WHAT TO WORK ON.
Below are records. Count every line containing the word "special" and give the number alone.

SUPPLIED RECORDS.
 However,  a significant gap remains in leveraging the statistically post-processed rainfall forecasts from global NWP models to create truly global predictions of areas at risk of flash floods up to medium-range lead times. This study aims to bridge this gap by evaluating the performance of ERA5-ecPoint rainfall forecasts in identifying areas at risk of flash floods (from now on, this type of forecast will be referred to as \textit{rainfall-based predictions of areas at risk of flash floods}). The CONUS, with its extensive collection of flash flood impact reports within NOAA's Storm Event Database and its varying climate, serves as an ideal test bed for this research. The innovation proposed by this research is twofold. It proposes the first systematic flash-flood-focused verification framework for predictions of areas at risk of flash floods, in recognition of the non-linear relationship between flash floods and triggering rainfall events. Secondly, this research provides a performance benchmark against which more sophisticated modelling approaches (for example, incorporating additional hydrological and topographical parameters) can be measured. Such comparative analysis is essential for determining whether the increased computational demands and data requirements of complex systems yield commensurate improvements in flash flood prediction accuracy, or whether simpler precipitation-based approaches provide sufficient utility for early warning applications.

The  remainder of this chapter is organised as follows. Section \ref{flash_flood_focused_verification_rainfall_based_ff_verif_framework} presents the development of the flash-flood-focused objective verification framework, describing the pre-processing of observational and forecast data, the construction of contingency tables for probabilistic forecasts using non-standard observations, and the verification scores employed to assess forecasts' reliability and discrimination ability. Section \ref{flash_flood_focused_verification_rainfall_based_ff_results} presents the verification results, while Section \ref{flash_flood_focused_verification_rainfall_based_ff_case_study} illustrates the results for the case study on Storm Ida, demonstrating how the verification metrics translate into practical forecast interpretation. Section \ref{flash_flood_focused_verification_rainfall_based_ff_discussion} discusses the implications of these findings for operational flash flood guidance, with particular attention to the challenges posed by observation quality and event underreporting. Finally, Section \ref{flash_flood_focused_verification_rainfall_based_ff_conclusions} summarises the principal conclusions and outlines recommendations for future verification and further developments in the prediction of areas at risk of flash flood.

---

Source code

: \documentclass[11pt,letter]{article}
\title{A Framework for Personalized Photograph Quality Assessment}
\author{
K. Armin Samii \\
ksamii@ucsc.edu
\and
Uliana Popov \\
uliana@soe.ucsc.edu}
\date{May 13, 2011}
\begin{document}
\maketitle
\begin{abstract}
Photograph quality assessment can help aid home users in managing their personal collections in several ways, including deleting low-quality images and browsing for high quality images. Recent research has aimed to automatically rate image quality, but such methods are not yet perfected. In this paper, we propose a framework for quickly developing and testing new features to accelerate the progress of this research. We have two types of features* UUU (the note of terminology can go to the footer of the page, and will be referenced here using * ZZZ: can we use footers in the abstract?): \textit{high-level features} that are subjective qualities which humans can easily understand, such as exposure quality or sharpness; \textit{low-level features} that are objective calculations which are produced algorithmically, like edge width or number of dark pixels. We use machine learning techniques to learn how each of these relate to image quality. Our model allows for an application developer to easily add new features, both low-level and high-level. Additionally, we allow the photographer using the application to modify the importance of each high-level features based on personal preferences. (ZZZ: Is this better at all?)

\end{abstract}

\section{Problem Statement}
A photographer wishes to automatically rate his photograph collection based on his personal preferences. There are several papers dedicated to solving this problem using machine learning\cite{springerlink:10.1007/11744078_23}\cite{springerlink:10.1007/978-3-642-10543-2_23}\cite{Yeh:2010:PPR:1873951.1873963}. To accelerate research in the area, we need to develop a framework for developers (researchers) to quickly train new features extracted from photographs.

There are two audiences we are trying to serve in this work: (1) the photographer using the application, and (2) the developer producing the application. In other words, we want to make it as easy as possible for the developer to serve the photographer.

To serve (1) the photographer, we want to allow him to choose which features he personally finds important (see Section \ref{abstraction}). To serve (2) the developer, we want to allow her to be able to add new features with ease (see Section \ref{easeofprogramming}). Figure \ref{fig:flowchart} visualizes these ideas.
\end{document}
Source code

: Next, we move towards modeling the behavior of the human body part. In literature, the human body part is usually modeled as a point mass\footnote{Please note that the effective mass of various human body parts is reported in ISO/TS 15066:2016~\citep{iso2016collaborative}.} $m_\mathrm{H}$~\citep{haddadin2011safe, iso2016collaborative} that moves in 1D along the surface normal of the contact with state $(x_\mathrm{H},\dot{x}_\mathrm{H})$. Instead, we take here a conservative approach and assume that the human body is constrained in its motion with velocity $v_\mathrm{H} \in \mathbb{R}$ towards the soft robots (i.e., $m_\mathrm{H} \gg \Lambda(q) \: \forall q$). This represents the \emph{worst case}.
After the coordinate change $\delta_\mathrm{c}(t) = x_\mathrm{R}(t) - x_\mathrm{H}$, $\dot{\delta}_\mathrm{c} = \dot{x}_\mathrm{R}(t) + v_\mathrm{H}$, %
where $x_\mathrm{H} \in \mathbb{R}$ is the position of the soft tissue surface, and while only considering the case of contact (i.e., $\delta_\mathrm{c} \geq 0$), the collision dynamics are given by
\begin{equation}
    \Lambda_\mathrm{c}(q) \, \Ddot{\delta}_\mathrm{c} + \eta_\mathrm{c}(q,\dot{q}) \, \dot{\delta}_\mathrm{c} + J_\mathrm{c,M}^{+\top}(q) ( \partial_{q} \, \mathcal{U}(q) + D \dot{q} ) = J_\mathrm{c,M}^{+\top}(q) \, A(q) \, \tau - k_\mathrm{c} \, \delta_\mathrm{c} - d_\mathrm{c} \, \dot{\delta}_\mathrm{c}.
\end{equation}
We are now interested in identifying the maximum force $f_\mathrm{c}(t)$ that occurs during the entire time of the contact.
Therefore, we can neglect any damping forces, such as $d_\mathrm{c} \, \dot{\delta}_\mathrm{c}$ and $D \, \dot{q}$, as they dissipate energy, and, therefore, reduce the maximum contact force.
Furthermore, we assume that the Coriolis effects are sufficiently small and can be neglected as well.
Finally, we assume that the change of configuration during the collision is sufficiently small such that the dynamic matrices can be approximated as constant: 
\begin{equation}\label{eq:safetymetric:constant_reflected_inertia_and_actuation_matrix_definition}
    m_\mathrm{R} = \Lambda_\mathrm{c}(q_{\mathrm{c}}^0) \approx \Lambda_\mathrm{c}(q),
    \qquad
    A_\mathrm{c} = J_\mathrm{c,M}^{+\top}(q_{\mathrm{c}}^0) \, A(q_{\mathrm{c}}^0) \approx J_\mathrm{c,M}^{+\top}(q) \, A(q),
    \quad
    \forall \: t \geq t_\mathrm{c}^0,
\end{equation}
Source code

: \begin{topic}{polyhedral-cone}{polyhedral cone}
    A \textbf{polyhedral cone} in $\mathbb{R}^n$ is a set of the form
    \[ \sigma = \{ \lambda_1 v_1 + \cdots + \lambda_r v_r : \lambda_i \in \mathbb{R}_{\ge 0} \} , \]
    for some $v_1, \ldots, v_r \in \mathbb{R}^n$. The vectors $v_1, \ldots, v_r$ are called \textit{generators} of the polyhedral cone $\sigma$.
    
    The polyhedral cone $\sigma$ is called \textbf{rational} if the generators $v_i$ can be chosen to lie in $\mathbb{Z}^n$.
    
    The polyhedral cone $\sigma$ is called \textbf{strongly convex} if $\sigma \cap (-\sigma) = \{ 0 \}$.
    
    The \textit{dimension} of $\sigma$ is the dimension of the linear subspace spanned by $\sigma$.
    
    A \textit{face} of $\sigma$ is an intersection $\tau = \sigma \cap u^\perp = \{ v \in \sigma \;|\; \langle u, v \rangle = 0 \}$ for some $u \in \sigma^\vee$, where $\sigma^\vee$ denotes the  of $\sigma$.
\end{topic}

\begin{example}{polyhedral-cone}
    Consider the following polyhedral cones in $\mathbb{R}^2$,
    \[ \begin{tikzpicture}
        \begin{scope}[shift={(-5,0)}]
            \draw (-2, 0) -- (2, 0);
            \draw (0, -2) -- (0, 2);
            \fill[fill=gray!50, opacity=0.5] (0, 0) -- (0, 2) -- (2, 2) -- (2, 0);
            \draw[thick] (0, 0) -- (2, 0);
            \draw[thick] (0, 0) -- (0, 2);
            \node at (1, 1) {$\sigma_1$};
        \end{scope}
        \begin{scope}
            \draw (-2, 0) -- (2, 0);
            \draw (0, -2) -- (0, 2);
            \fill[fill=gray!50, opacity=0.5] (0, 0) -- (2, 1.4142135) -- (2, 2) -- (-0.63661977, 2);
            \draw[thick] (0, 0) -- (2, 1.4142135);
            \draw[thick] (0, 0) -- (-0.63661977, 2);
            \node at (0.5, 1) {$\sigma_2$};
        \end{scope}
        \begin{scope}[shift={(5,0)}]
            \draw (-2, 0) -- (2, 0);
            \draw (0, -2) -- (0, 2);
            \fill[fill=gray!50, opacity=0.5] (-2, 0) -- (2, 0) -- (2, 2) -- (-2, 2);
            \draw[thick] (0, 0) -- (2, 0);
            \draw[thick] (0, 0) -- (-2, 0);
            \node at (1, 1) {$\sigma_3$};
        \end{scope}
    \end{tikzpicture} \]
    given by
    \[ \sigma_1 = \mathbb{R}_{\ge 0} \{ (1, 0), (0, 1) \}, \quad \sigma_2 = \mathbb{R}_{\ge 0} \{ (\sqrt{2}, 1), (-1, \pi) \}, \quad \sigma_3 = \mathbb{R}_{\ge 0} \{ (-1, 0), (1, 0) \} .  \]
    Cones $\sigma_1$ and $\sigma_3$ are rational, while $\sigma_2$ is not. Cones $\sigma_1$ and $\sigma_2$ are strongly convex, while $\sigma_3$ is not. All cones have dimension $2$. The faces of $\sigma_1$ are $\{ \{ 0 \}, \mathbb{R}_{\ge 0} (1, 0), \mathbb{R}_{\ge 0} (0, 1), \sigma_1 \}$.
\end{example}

* * *

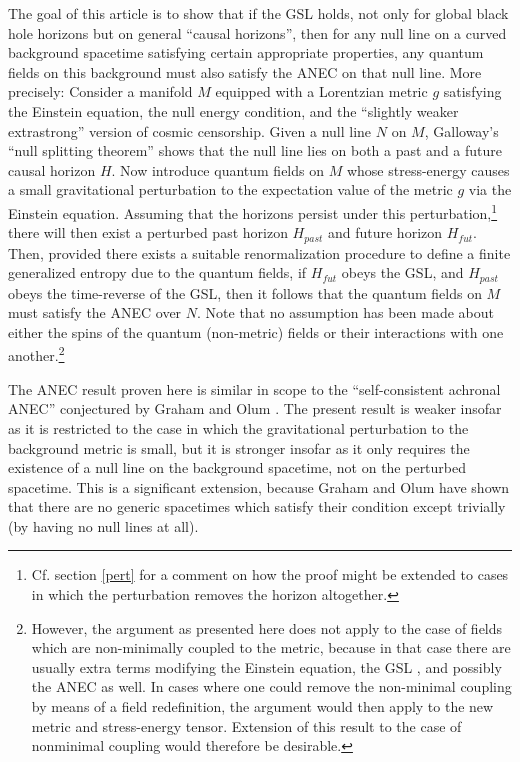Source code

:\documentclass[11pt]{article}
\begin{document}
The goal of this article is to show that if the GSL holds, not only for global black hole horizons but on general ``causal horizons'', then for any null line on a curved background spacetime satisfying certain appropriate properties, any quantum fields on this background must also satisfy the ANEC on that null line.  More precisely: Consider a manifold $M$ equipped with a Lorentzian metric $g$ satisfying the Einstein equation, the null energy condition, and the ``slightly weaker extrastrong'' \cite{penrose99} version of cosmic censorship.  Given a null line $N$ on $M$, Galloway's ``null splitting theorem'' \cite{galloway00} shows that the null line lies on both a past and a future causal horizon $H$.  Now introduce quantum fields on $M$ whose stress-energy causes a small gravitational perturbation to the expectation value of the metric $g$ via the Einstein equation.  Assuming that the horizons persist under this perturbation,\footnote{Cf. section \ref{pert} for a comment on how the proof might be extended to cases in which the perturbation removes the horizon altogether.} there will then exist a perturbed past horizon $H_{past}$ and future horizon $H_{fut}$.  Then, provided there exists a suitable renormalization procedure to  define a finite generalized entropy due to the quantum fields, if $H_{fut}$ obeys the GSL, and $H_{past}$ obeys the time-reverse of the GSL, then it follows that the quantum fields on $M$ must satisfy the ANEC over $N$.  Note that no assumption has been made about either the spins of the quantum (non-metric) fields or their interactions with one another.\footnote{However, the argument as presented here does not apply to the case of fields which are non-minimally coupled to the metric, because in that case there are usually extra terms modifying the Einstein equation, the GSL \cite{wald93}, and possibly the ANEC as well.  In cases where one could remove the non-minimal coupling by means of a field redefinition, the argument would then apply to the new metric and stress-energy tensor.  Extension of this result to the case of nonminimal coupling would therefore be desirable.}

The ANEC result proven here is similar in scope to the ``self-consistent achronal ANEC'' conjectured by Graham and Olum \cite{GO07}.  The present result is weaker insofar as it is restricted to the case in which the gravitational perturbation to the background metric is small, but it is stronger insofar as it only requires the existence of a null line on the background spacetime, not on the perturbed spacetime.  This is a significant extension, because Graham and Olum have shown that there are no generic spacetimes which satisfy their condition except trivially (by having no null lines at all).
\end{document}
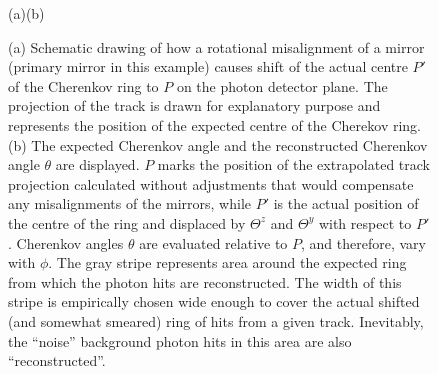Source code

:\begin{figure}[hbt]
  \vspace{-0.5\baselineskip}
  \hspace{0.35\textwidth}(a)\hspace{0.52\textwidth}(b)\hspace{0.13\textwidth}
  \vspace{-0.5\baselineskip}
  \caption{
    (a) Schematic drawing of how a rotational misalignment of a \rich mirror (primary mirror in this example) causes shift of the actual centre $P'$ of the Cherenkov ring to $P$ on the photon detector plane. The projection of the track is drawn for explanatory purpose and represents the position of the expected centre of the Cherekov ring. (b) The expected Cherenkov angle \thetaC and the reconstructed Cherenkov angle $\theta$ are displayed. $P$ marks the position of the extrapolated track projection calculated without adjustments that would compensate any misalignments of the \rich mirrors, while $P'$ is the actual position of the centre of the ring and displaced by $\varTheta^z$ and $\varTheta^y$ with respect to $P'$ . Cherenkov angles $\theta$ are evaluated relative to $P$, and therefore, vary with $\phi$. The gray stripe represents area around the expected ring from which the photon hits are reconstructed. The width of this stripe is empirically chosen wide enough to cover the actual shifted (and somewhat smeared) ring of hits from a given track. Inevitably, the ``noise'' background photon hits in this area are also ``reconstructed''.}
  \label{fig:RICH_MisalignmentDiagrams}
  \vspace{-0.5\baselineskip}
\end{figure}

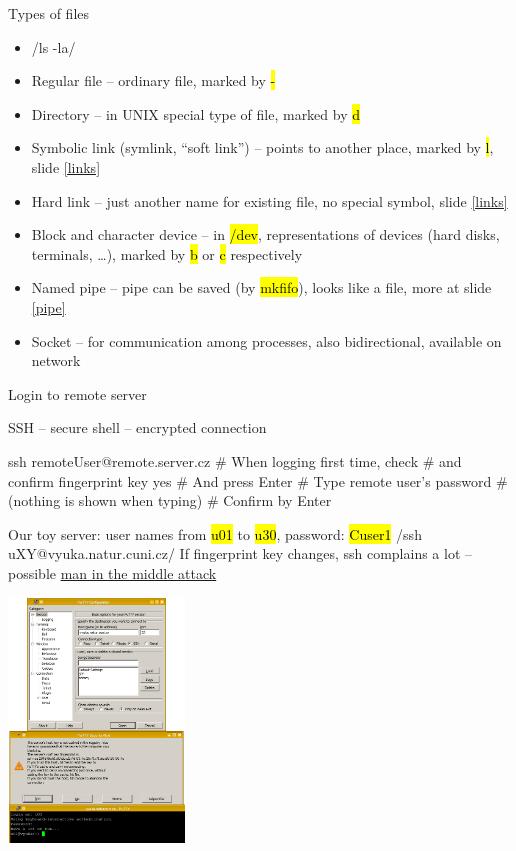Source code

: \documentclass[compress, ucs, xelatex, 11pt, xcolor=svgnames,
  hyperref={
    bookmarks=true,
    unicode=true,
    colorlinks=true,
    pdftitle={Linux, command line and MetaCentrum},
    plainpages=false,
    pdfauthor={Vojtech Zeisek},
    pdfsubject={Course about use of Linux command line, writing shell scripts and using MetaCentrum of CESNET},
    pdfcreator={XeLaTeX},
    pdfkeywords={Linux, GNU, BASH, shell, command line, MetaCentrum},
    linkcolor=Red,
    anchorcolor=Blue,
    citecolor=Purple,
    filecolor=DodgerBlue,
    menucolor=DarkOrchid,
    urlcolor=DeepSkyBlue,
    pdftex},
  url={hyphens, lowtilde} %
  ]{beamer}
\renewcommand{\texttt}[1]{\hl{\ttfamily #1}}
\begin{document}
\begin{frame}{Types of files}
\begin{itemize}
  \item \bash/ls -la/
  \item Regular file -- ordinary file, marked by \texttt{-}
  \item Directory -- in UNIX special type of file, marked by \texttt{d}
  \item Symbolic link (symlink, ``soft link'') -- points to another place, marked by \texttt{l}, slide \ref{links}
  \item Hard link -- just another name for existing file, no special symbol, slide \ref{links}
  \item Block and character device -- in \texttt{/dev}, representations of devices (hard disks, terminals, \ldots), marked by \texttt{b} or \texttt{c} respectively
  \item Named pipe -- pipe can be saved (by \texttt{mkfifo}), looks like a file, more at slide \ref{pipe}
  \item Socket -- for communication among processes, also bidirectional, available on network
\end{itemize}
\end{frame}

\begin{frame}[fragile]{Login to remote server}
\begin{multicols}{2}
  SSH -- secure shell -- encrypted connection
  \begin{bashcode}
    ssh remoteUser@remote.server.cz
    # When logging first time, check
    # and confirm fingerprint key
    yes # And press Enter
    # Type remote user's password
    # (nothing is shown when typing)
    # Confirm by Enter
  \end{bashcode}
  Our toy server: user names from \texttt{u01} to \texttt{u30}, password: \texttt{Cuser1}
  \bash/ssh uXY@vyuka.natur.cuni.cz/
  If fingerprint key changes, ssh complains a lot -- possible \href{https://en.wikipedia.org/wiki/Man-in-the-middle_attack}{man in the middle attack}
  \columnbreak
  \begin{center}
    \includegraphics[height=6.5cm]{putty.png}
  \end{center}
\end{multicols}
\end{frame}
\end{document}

SOLVED PROBLEM.
2